_To do_
Extract, from the records beneath this instruction, each line that contains the word "String".

**********

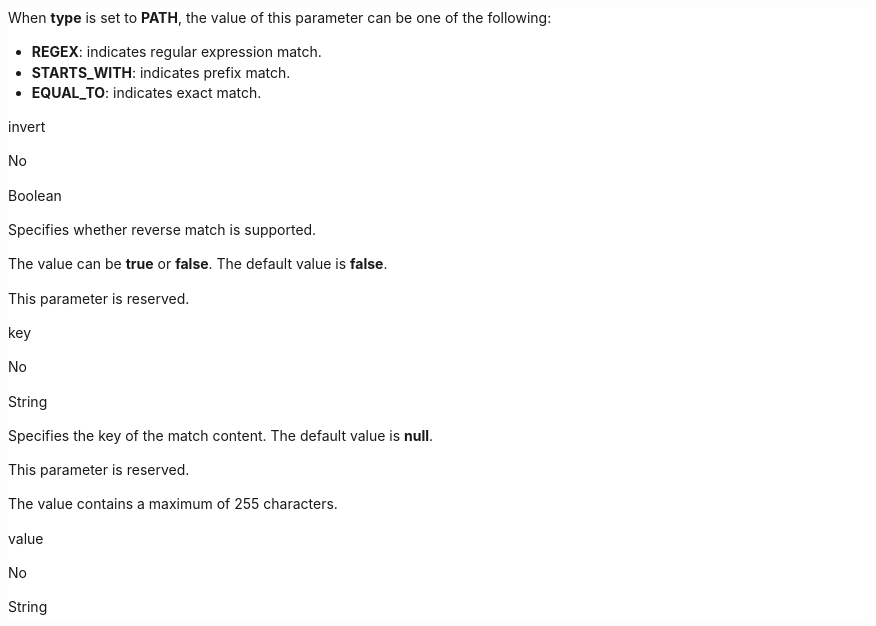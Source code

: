 <p id="p13663103020517"><a name="p13663103020517"></a><a name="p13663103020517"></a>When <strong id="b24861451155115"><a name="b24861451155115"></a><a name="b24861451155115"></a>type</strong> is set to <strong id="b1548785125116"><a name="b1548785125116"></a><a name="b1548785125116"></a>PATH</strong>, the value of this parameter can be one of the following:</p>
<a name="ul17531436125112"></a><a name="ul17531436125112"></a><ul id="ul17531436125112"><li><strong id="b11799115213519"><a name="b11799115213519"></a><a name="b11799115213519"></a>REGEX</strong>: indicates regular expression match.</li><li><strong id="b579115435118"><a name="b579115435118"></a><a name="b579115435118"></a>STARTS_WITH</strong>: indicates prefix match.</li><li><strong id="b19176195595116"><a name="b19176195595116"></a><a name="b19176195595116"></a>EQUAL_TO</strong>: indicates exact match.</li></ul>
</td>
</tr>
<tr id="row16793182219506"><td class="cellrowborder" valign="top" width="28.15281528152815%" headers="mcps1.2.5.1.1 "><p id="p187931822165010"><a name="p187931822165010"></a><a name="p187931822165010"></a>invert</p>
</td>
<td class="cellrowborder" valign="top" width="11.041104110411041%" headers="mcps1.2.5.1.2 "><p id="p167931822175012"><a name="p167931822175012"></a><a name="p167931822175012"></a>No</p>
</td>
<td class="cellrowborder" valign="top" width="8.890889088908892%" headers="mcps1.2.5.1.3 "><p id="p19793182210507"><a name="p19793182210507"></a><a name="p19793182210507"></a>Boolean</p>
</td>
<td class="cellrowborder" valign="top" width="51.91519151915192%" headers="mcps1.2.5.1.4 "><p id="p1837110431511"><a name="p1837110431511"></a><a name="p1837110431511"></a>Specifies whether reverse match is supported.</p>
<p id="p1497849152414"><a name="p1497849152414"></a><a name="p1497849152414"></a>The value can be <strong id="b8781657185117"><a name="b8781657185117"></a><a name="b8781657185117"></a>true</strong> or <strong id="b478235715513"><a name="b478235715513"></a><a name="b478235715513"></a>false</strong>. The default value is <strong id="b11199059165117"><a name="b11199059165117"></a><a name="b11199059165117"></a>false</strong>.</p>
<p id="p1828957181510"><a name="p1828957181510"></a><a name="p1828957181510"></a>This parameter is reserved.</p>
</td>
</tr>
<tr id="row20793122245015"><td class="cellrowborder" valign="top" width="28.15281528152815%" headers="mcps1.2.5.1.1 "><p id="p1379382265013"><a name="p1379382265013"></a><a name="p1379382265013"></a>key</p>
</td>
<td class="cellrowborder" valign="top" width="11.041104110411041%" headers="mcps1.2.5.1.2 "><p id="p12793222155016"><a name="p12793222155016"></a><a name="p12793222155016"></a>No</p>
</td>
<td class="cellrowborder" valign="top" width="8.890889088908892%" headers="mcps1.2.5.1.3 "><p id="p19793622105017"><a name="p19793622105017"></a><a name="p19793622105017"></a>String</p>
</td>
<td class="cellrowborder" valign="top" width="51.91519151915192%" headers="mcps1.2.5.1.4 "><p id="p781771561717"><a name="p781771561717"></a><a name="p781771561717"></a>Specifies the key of the match content. The default value is <strong id="b20117319528"><a name="b20117319528"></a><a name="b20117319528"></a>null</strong>.</p>
<p id="p198171615161716"><a name="p198171615161716"></a><a name="p198171615161716"></a>This parameter is reserved.</p>
<p id="p259352683110"><a name="p259352683110"></a><a name="p259352683110"></a>The value contains a maximum of 255 characters.</p>
</td>
</tr>
<tr id="row12793172219508"><td class="cellrowborder" valign="top" width="28.15281528152815%" headers="mcps1.2.5.1.1 "><p id="p3793152214509"><a name="p3793152214509"></a><a name="p3793152214509"></a>value</p>
</td>
<td class="cellrowborder" valign="top" width="11.041104110411041%" headers="mcps1.2.5.1.2 "><p id="p117931322175012"><a name="p117931322175012"></a><a name="p117931322175012"></a>No</p>
</td>
<td class="cellrowborder" valign="top" width="8.890889088908892%" headers="mcps1.2.5.1.3 "><p id="p1679382211505"><a name="p1679382211505"></a><a name="p1679382211505"></a>String</p>
<p id="p207931223501"><a name="p207931223501"></a><a name="p207931223501"></a></p>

**********

_Response area_
<td class="cellrowborder" valign="top" width="8.890889088908892%" headers="mcps1.2.5.1.3 "><p id="p19793622105017"><a name="p19793622105017"></a><a name="p19793622105017"></a>String</p>
<td class="cellrowborder" valign="top" width="8.890889088908892%" headers="mcps1.2.5.1.3 "><p id="p1679382211505"><a name="p1679382211505"></a><a name="p1679382211505"></a>String</p>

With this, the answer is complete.